*Problem statement*
Set down exactly the lines from the one containing "Orderly.network Python SDk" through the end of the records below, both included, and nothing else.

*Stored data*
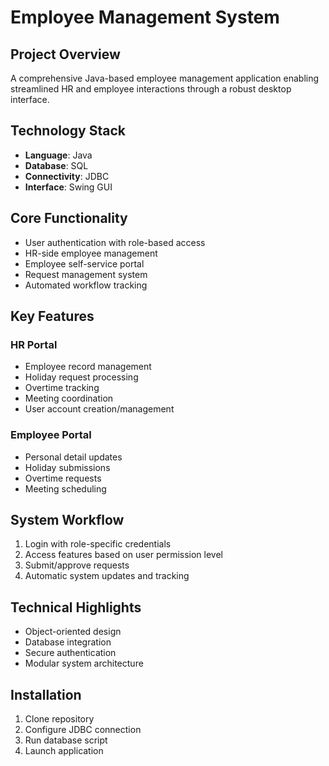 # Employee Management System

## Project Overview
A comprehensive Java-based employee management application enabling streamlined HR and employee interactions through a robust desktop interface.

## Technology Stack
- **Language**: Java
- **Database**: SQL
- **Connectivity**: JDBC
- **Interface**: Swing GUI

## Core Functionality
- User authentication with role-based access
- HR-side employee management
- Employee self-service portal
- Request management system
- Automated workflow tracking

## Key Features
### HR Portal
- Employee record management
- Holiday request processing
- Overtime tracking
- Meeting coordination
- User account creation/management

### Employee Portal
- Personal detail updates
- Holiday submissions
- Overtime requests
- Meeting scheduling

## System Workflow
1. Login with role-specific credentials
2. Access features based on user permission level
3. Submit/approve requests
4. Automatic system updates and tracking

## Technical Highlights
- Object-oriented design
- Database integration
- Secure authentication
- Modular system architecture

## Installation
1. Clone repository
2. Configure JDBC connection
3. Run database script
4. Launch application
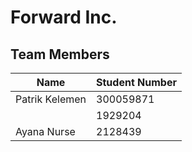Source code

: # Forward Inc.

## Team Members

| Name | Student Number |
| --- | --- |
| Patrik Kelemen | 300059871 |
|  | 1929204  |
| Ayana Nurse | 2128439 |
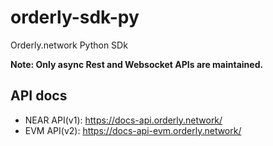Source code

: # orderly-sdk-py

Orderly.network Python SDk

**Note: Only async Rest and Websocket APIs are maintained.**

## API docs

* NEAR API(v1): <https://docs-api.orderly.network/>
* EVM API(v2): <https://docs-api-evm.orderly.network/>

*Response*
Orderly.network Python SDk

**Note: Only async Rest and Websocket APIs are maintained.**

## API docs

* NEAR API(v1): <https://docs-api.orderly.network/>
* EVM API(v2): <https://docs-api-evm.orderly.network/>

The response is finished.